## Recorded data
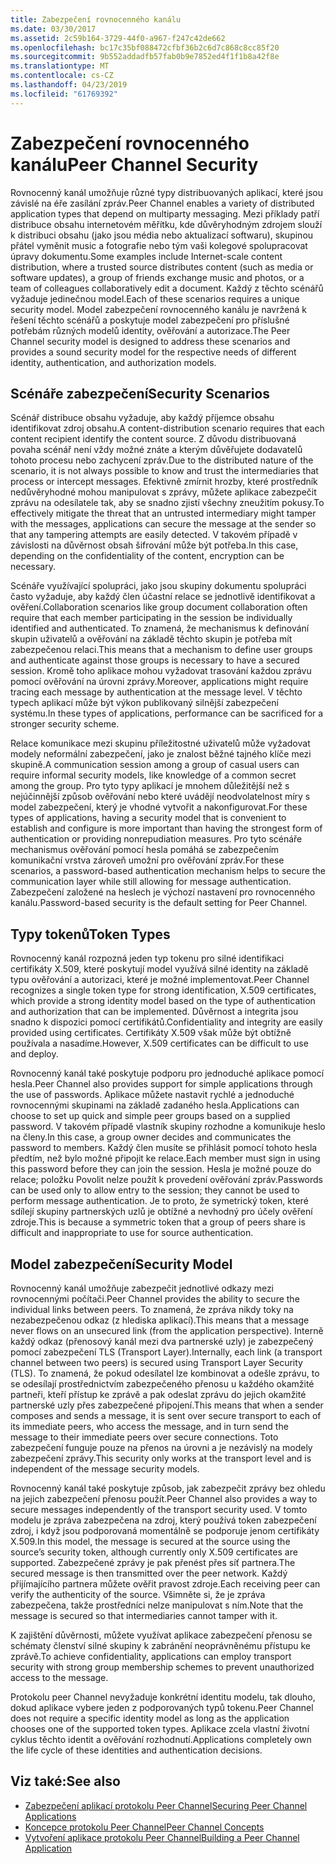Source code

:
 ```yaml
---
title: Zabezpečení rovnocenného kanálu
ms.date: 03/30/2017
ms.assetid: 2c59b164-3729-44f0-a967-f247c42de662
ms.openlocfilehash: bc17c35bf088472cfbf36b2c6d7c868c8cc85f20
ms.sourcegitcommit: 9b552addadfb57fab0b9e7852ed4f1f1b8a42f8e
ms.translationtype: MT
ms.contentlocale: cs-CZ
ms.lasthandoff: 04/23/2019
ms.locfileid: "61769392"
---
```

# <a name="peer-channel-security"></a><span data-ttu-id="0eaa7-102">Zabezpečení rovnocenného kanálu</span><span class="sxs-lookup"><span data-stu-id="0eaa7-102">Peer Channel Security</span></span>
<span data-ttu-id="0eaa7-103">Rovnocenný kanál umožňuje různé typy distribuovaných aplikací, které jsou závislé na éře zasílání zpráv.</span><span class="sxs-lookup"><span data-stu-id="0eaa7-103">Peer Channel enables a variety of distributed application types that depend on multiparty messaging.</span></span> <span data-ttu-id="0eaa7-104">Mezi příklady patří distribuce obsahu internetovém měřítku, kde důvěryhodným zdrojem slouží k distribuci obsahu (jako jsou média nebo aktualizací softwaru), skupinou přátel vyměnit music a fotografie nebo tým vaši kolegové spolupracovat úpravy dokumentu.</span><span class="sxs-lookup"><span data-stu-id="0eaa7-104">Some examples include Internet-scale content distribution, where a trusted source distributes content (such as media or software updates), a group of friends exchange music and photos, or a team of colleagues collaboratively edit a document.</span></span> <span data-ttu-id="0eaa7-105">Každý z těchto scénářů vyžaduje jedinečnou model.</span><span class="sxs-lookup"><span data-stu-id="0eaa7-105">Each of these scenarios requires a unique security model.</span></span> <span data-ttu-id="0eaa7-106">Model zabezpečení rovnocenného kanálu je navržená k řešení těchto scénářů a poskytuje model zabezpečení pro příslušné potřebám různých modelů identity, ověřování a autorizace.</span><span class="sxs-lookup"><span data-stu-id="0eaa7-106">The Peer Channel security model is designed to address these scenarios and provides a sound security model for the respective needs of different identity, authentication, and authorization models.</span></span>  
  
## <a name="security-scenarios"></a><span data-ttu-id="0eaa7-107">Scénáře zabezpečení</span><span class="sxs-lookup"><span data-stu-id="0eaa7-107">Security Scenarios</span></span>  
 <span data-ttu-id="0eaa7-108">Scénář distribuce obsahu vyžaduje, aby každý příjemce obsahu identifikovat zdroj obsahu.</span><span class="sxs-lookup"><span data-stu-id="0eaa7-108">A content-distribution scenario requires that each content recipient identify the content source.</span></span> <span data-ttu-id="0eaa7-109">Z důvodu distribuovaná povaha scénář není vždy možné znáte a kterým důvěřujete dodavatelů tohoto procesu nebo zachycení zpráv.</span><span class="sxs-lookup"><span data-stu-id="0eaa7-109">Due to the distributed nature of the scenario, it is not always possible to know and trust the intermediaries that process or intercept messages.</span></span> <span data-ttu-id="0eaa7-110">Efektivně zmírnit hrozby, které prostředník nedůvěryhodné mohou manipulovat s zprávy, můžete aplikace zabezpečit zprávu na odesílatele tak, aby se snadno zjistí všechny zneužitím pokusy.</span><span class="sxs-lookup"><span data-stu-id="0eaa7-110">To effectively mitigate the threat that an untrusted intermediary might tamper with the messages, applications can secure the message at the sender so that any tampering attempts are easily detected.</span></span> <span data-ttu-id="0eaa7-111">V takovém případě v závislosti na důvěrnost obsah šifrování může být potřeba.</span><span class="sxs-lookup"><span data-stu-id="0eaa7-111">In this case, depending on the confidentiality of the content, encryption can be necessary.</span></span>  
  
 <span data-ttu-id="0eaa7-112">Scénáře využívající spolupráci, jako jsou skupiny dokumentu spolupráci často vyžaduje, aby každý člen účastní relace se jednotlivě identifikovat a ověření.</span><span class="sxs-lookup"><span data-stu-id="0eaa7-112">Collaboration scenarios like group document collaboration often require that each member participating in the session be individually identified and authenticated.</span></span> <span data-ttu-id="0eaa7-113">To znamená, že mechanismus k definování skupin uživatelů a ověřování na základě těchto skupin je potřeba mít zabezpečenou relaci.</span><span class="sxs-lookup"><span data-stu-id="0eaa7-113">This means that a mechanism to define user groups and authenticate against those groups is necessary to have a secured session.</span></span> <span data-ttu-id="0eaa7-114">Kromě toho aplikace mohou vyžadovat trasování každou zprávu pomocí ověřování na úrovni zprávy.</span><span class="sxs-lookup"><span data-stu-id="0eaa7-114">Moreover, applications might require tracing each message by authentication at the message level.</span></span> <span data-ttu-id="0eaa7-115">V těchto typech aplikací může být výkon publikovaný silnější zabezpečení systému.</span><span class="sxs-lookup"><span data-stu-id="0eaa7-115">In these types of applications, performance can be sacrificed for a stronger security scheme.</span></span>  
  
 <span data-ttu-id="0eaa7-116">Relace komunikace mezi skupinu příležitostné uživatelů může vyžadovat modely neformální zabezpečení, jako je znalost běžné tajného klíče mezi skupině.</span><span class="sxs-lookup"><span data-stu-id="0eaa7-116">A communication session among a group of casual users can require informal security models, like knowledge of a common secret among the group.</span></span> <span data-ttu-id="0eaa7-117">Pro tyto typy aplikací je mnohem důležitější než s nejúčinnější způsob ověřování nebo které uvádějí neodvolatelnost míry s model zabezpečení, který je vhodné vytvořit a nakonfigurovat.</span><span class="sxs-lookup"><span data-stu-id="0eaa7-117">For these types of applications, having a security model that is convenient to establish and configure is more important than having the strongest form of authentication or providing nonrepudiation measures.</span></span> <span data-ttu-id="0eaa7-118">Pro tyto scénáře mechanismus ověřování pomocí hesla pomáhá se zabezpečením komunikační vrstva zároveň umožní pro ověřování zpráv.</span><span class="sxs-lookup"><span data-stu-id="0eaa7-118">For these scenarios, a password-based authentication mechanism helps to secure the communication layer while still allowing for message authentication.</span></span> <span data-ttu-id="0eaa7-119">Zabezpečení založené na heslech je výchozí nastavení pro rovnocenného kanálu.</span><span class="sxs-lookup"><span data-stu-id="0eaa7-119">Password-based security is the default setting for Peer Channel.</span></span>  
  
## <a name="token-types"></a><span data-ttu-id="0eaa7-120">Typy tokenů</span><span class="sxs-lookup"><span data-stu-id="0eaa7-120">Token Types</span></span>  
 <span data-ttu-id="0eaa7-121">Rovnocenný kanál rozpozná jeden typ tokenu pro silné identifikaci certifikáty X.509, které poskytují model využívá silné identity na základě typu ověřování a autorizaci, které je možné implementovat.</span><span class="sxs-lookup"><span data-stu-id="0eaa7-121">Peer Channel recognizes a single token type for strong identification, X.509 certificates, which provide a strong identity model based on the type of authentication and authorization that can be implemented.</span></span> <span data-ttu-id="0eaa7-122">Důvěrnost a integrita jsou snadno k dispozici pomocí certifikátů.</span><span class="sxs-lookup"><span data-stu-id="0eaa7-122">Confidentiality and integrity are easily provided using certificates.</span></span> <span data-ttu-id="0eaa7-123">Certifikáty X.509 však může být obtížně používala a nasadíme.</span><span class="sxs-lookup"><span data-stu-id="0eaa7-123">However, X.509 certificates can be difficult to use and deploy.</span></span>  
  
 <span data-ttu-id="0eaa7-124">Rovnocenný kanál také poskytuje podporu pro jednoduché aplikace pomocí hesla.</span><span class="sxs-lookup"><span data-stu-id="0eaa7-124">Peer Channel also provides support for simple applications through the use of passwords.</span></span> <span data-ttu-id="0eaa7-125">Aplikace můžete nastavit rychlé a jednoduché rovnocennými skupinami na základě zadaného hesla.</span><span class="sxs-lookup"><span data-stu-id="0eaa7-125">Applications can choose to set up quick and simple peer groups based on a supplied password.</span></span> <span data-ttu-id="0eaa7-126">V takovém případě vlastník skupiny rozhodne a komunikuje heslo na členy.</span><span class="sxs-lookup"><span data-stu-id="0eaa7-126">In this case, a group owner decides and communicates the password to members.</span></span> <span data-ttu-id="0eaa7-127">Každý člen musíte se přihlásit pomocí tohoto hesla předtím, než bylo možné připojit ke relace.</span><span class="sxs-lookup"><span data-stu-id="0eaa7-127">Each member must sign in using this password before they can join the session.</span></span> <span data-ttu-id="0eaa7-128">Hesla je možné pouze do relace; položku Povolit nelze použít k provedení ověřování zpráv.</span><span class="sxs-lookup"><span data-stu-id="0eaa7-128">Passwords can be used only to allow entry to the session; they cannot be used to perform message authentication.</span></span> <span data-ttu-id="0eaa7-129">Je to proto, že symetrický token, které sdílejí skupiny partnerských uzlů je obtížné a nevhodný pro účely ověření zdroje.</span><span class="sxs-lookup"><span data-stu-id="0eaa7-129">This is because a symmetric token that a group of peers share is difficult and inappropriate to use for source authentication.</span></span>  
  
## <a name="security-model"></a><span data-ttu-id="0eaa7-130">Model zabezpečení</span><span class="sxs-lookup"><span data-stu-id="0eaa7-130">Security Model</span></span>  
 <span data-ttu-id="0eaa7-131">Rovnocenný kanál umožňuje zabezpečit jednotlivé odkazy mezi rovnocennými počítači.</span><span class="sxs-lookup"><span data-stu-id="0eaa7-131">Peer Channel provides the ability to secure the individual links between peers.</span></span> <span data-ttu-id="0eaa7-132">To znamená, že zpráva nikdy toky na nezabezpečenou odkaz (z hlediska aplikací).</span><span class="sxs-lookup"><span data-stu-id="0eaa7-132">This means that a message never flows on an unsecured link (from the application perspective).</span></span> <span data-ttu-id="0eaa7-133">Interně každý odkaz (přenosový kanál mezi dva partnerské uzly) je zabezpečený pomocí zabezpečení TLS (Transport Layer).</span><span class="sxs-lookup"><span data-stu-id="0eaa7-133">Internally, each link (a transport channel between two peers) is secured using Transport Layer Security (TLS).</span></span> <span data-ttu-id="0eaa7-134">To znamená, že pokud odesílatel lze kombinovat a odešle zprávu, to se odesílají prostřednictvím zabezpečeného přenosu u každého okamžité partneři, kteří přístup ke zprávě a pak odeslat zprávu do jejich okamžité partnerské uzly přes zabezpečené připojení.</span><span class="sxs-lookup"><span data-stu-id="0eaa7-134">This means that when a sender composes and sends a message, it is sent over secure transport to each of its immediate peers, who access the message, and in turn send the message to their immediate peers over secure connections.</span></span> <span data-ttu-id="0eaa7-135">Toto zabezpečení funguje pouze na přenos na úrovni a je nezávislý na modely zabezpečení zprávy.</span><span class="sxs-lookup"><span data-stu-id="0eaa7-135">This security only works at the transport level and is independent of the message security models.</span></span>  
  
 <span data-ttu-id="0eaa7-136">Rovnocenný kanál také poskytuje způsob, jak zabezpečit zprávy bez ohledu na jejich zabezpečení přenosu použít.</span><span class="sxs-lookup"><span data-stu-id="0eaa7-136">Peer Channel also provides a way to secure messages independently of the transport security used.</span></span> <span data-ttu-id="0eaa7-137">V tomto modelu je zpráva zabezpečena na zdroj, který používá token zabezpečení zdroj, i když jsou podporovaná momentálně se podporuje jenom certifikáty X.509.</span><span class="sxs-lookup"><span data-stu-id="0eaa7-137">In this model, the message is secured at the source using the source’s security token, although currently only X.509 certificates are supported.</span></span> <span data-ttu-id="0eaa7-138">Zabezpečené zprávy je pak přenést přes síť partnera.</span><span class="sxs-lookup"><span data-stu-id="0eaa7-138">The secured message is then transmitted over the peer network.</span></span> <span data-ttu-id="0eaa7-139">Každý přijímajícího partnera můžete ověřit pravost zdroje.</span><span class="sxs-lookup"><span data-stu-id="0eaa7-139">Each receiving peer can verify the authenticity of the source.</span></span> <span data-ttu-id="0eaa7-140">Všimněte si, že je zpráva zabezpečena, takže prostředníci nelze manipulovat s ním.</span><span class="sxs-lookup"><span data-stu-id="0eaa7-140">Note that the message is secured so that intermediaries cannot tamper with it.</span></span>  
  
 <span data-ttu-id="0eaa7-141">K zajištění důvěrnosti, můžete využívat aplikace zabezpečení přenosu se schématy členství silné skupiny k zabránění neoprávněnému přístupu ke zprávě.</span><span class="sxs-lookup"><span data-stu-id="0eaa7-141">To achieve confidentiality, applications can employ transport security with strong group membership schemes to prevent unauthorized access to the message.</span></span>  
  
 <span data-ttu-id="0eaa7-142">Protokolu peer Channel nevyžaduje konkrétní identitu modelu, tak dlouho, dokud aplikace vybere jeden z podporovaných typů tokenu.</span><span class="sxs-lookup"><span data-stu-id="0eaa7-142">Peer Channel does not require a specific identity model as long as the application chooses one of the supported token types.</span></span> <span data-ttu-id="0eaa7-143">Aplikace zcela vlastní životní cyklus těchto identit a ověřování rozhodnutí.</span><span class="sxs-lookup"><span data-stu-id="0eaa7-143">Applications completely own the life cycle of these identities and authentication decisions.</span></span>  
  
## <a name="see-also"></a><span data-ttu-id="0eaa7-144">Viz také:</span><span class="sxs-lookup"><span data-stu-id="0eaa7-144">See also</span></span>

- [<span data-ttu-id="0eaa7-145">Zabezpečení aplikací protokolu Peer Channel</span><span class="sxs-lookup"><span data-stu-id="0eaa7-145">Securing Peer Channel Applications</span></span>](../../../../docs/framework/wcf/feature-details/securing-peer-channel-applications.md)
- [<span data-ttu-id="0eaa7-146">Koncepce protokolu Peer Channel</span><span class="sxs-lookup"><span data-stu-id="0eaa7-146">Peer Channel Concepts</span></span>](../../../../docs/framework/wcf/feature-details/peer-channel-concepts.md)
- [<span data-ttu-id="0eaa7-147">Vytvoření aplikace protokolu Peer Channel</span><span class="sxs-lookup"><span data-stu-id="0eaa7-147">Building a Peer Channel Application</span></span>](../../../../docs/framework/wcf/feature-details/building-a-peer-channel-application.md)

## PROBLEM
From the data above, gather every line that includes the word "feature".

## SOLUTION FOR THIS TASK
- [<span data-ttu-id="0eaa7-145">Zabezpečení aplikací protokolu Peer Channel</span><span class="sxs-lookup"><span data-stu-id="0eaa7-145">Securing Peer Channel Applications</span></span>](../../../../docs/framework/wcf/feature-details/securing-peer-channel-applications.md)
- [<span data-ttu-id="0eaa7-146">Koncepce protokolu Peer Channel</span><span class="sxs-lookup"><span data-stu-id="0eaa7-146">Peer Channel Concepts</span></span>](../../../../docs/framework/wcf/feature-details/peer-channel-concepts.md)
- [<span data-ttu-id="0eaa7-147">Vytvoření aplikace protokolu Peer Channel</span><span class="sxs-lookup"><span data-stu-id="0eaa7-147">Building a Peer Channel Application</span></span>](../../../../docs/framework/wcf/feature-details/building-a-peer-channel-application.md)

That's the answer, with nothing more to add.